_Task directions_
When you reach a picture, skip it, and retype every line below exactly.

_Exercise material_
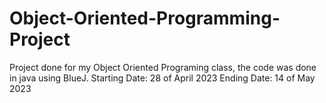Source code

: # Object-Oriented-Programming-Project
Project done for my Object Oriented Programing class, the code was done in java using BlueJ.
Starting Date: 28 of April 2023
Ending Date: 14 of May 2023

_Result of the task_
Source code

: # Object-Oriented-Programming-Project
Project done for my Object Oriented Programing class, the code was done in java using BlueJ.
Starting Date: 28 of April 2023
Ending Date: 14 of May 2023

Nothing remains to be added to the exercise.